Still, you know you can't get enough discussions of "lower bound confidence intervals" and "FAY ELL AYP". You just can't. Times that by roughly 180 (the number of days in a New Mexico school year) and let's see what we come up with by next Memorial Day. Maybe we'll have figured out K-12 education policy, utterly changed public school practices forever for the better and ushered in a bright, shining era of post-NCLB wonderfulness. Or maybe it will just be Memorial Day, 2009.
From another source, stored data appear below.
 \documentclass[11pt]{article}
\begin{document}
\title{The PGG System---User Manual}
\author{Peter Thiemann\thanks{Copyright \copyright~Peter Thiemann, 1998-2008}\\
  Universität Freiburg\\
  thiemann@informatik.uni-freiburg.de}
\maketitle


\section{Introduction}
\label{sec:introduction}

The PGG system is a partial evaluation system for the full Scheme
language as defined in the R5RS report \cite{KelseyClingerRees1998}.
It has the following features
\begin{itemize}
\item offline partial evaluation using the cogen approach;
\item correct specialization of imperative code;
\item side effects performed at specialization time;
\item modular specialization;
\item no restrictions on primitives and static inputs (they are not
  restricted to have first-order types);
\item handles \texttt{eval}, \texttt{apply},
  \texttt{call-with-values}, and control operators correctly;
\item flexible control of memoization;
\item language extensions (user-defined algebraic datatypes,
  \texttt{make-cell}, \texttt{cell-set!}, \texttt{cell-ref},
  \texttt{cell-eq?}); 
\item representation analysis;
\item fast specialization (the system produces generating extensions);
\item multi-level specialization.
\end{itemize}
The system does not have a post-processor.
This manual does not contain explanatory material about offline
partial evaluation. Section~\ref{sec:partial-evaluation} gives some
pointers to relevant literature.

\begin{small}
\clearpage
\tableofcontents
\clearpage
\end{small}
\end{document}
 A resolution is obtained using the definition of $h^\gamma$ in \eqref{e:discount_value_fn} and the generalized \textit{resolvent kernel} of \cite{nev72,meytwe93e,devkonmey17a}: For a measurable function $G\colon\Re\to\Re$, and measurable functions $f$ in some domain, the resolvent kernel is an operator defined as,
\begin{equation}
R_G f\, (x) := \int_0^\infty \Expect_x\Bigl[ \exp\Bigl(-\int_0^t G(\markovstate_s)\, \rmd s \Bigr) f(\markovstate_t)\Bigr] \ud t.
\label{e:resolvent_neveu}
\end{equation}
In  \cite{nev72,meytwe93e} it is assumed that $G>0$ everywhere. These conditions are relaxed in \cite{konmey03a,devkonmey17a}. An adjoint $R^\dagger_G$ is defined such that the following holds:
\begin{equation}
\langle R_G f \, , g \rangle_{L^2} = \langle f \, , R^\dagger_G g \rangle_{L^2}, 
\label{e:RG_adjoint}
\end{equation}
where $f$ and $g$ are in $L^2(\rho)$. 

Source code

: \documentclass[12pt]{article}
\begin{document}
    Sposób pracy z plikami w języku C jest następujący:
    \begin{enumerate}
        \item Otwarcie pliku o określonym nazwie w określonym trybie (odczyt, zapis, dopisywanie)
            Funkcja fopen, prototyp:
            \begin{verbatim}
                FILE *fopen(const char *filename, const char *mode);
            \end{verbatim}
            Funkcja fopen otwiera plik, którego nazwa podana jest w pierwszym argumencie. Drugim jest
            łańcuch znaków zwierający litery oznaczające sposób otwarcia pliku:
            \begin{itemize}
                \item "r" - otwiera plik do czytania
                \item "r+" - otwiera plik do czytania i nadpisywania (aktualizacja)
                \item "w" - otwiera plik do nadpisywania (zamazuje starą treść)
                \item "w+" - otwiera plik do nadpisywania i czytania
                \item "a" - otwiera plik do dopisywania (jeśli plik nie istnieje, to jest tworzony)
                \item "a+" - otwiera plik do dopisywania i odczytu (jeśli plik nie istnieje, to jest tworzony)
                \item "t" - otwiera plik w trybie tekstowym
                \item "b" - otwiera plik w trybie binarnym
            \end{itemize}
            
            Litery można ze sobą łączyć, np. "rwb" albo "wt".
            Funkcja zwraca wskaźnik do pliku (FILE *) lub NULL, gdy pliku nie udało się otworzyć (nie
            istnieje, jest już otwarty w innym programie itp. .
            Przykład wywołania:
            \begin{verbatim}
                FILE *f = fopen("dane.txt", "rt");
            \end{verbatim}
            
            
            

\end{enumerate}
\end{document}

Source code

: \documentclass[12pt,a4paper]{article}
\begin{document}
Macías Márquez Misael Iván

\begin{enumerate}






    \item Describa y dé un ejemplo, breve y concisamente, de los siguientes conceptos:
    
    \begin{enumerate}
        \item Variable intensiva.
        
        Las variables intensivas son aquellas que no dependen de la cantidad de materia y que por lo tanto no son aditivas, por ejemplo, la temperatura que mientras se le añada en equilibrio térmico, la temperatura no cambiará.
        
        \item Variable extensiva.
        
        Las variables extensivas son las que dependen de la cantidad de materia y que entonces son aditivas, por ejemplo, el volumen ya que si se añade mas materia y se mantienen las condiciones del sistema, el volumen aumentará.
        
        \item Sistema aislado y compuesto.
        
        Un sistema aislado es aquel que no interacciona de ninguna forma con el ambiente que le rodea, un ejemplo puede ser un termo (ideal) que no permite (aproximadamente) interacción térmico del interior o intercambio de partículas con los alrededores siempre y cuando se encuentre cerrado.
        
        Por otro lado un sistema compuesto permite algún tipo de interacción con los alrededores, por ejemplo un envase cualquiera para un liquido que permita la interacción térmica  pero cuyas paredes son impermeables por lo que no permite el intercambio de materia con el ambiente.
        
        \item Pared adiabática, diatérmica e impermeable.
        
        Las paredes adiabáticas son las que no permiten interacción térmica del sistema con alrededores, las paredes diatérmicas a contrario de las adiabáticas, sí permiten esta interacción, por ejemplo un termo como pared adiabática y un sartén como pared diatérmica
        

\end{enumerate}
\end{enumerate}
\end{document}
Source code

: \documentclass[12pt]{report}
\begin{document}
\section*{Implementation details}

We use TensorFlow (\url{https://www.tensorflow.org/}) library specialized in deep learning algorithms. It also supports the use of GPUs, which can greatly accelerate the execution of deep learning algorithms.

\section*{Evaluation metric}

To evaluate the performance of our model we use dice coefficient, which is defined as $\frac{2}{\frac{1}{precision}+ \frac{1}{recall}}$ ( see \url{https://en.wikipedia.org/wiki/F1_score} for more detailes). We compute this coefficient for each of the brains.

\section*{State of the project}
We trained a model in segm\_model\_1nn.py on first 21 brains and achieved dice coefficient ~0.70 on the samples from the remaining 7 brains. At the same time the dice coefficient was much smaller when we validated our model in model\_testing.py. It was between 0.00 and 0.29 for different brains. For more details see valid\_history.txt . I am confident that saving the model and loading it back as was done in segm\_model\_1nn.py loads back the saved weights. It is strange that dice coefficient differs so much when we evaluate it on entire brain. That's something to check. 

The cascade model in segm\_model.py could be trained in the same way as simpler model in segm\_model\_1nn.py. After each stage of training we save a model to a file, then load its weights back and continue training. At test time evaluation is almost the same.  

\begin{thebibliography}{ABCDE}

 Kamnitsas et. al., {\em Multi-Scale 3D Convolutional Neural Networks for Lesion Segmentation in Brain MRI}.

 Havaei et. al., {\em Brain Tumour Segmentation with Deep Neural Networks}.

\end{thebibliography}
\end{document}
And, again having done a rare bit of thinking, those last two sentences kinda capture the thought process of every teacher going into every school year. On August 11th we're just like baseball teams as Spring Training ends and the season begins...we're in first place and anything is possible.


ched macquigg said...

I look forward to your new focus.

I am curious whether or not one question in particular will fall under your focus.

Should the leadership of the APS be held honestly accountable as role models of the student standards of conduct and competence; for at least the 6.5 hours a day that they hold students accountable to those standards?

Anonymous said...

Wow, I'm actually looking forward to the new school year now. Your take is so humorous and right on target I will look forward to your blog~

jscotkey said...

Anon: Thanks, and feel free to chime in with teacher comments if you happen by again.

Ched: Your questions through the months/year have had a tendency to make me cringe for two reasons: 1. I often can't understand them; 2. the answers tend to be terribly obvious.

And oh yeah, #3: they leave much to interpretation. I'm sure if you posited your question above to the Board and APS Admin. they would answer "yes" and they would believe their answer. If energized, they might even present an example or two "proving" their "accountability". At the same time, you and many others might not believe them, and find their examples insufficient.

Sorry to not answer your question and nit-pick the whole "question thing", but it's been on my mind regarding your manner of inquiry for a while now and now just seems to be the time....

ched macquigg said...

The answer to the question IS obvious.

The point is that I have asked them the question and they are stonewalling the answer.

They will not explain, defend, or even acknowledge that they have abdicated as role models.

They removed from their own standards of conduct the phrase;

in no case shall the standard of conduct for adults be lower than the standard of conduct for students; per the student handbook.

According to the handbook, students are expected to model and promote an nationally recognized, accepted and respected code of ethics.

The new code of "ethics" that the school board passed for itself, does not mention the concept of ethical standards except in the title. Their code, by their own admission is absolutely unenforceable.

If you, as a teacher, want to file a complaint against an administrator, your complaint will be heard by another administrator.

You have no guarantee of a principled resolution of your complaint (impartial and consistent with agreed upon principles).

Every single previous impartial audit of the various divisions of the APS has revealed significant administrative failure.

Never have they allowed an audit of the entire leadership at once.

Paula Maes said, there will never be an audit that will individually identify corrupt and/or incompetent administrators.

There is little that is up to "interpretation". They are not willing to tell the truth about their record, hence their refusal to begin an impartial audit.

You may no realize it, but it has an negative effect on the educational environment in which you try to teach.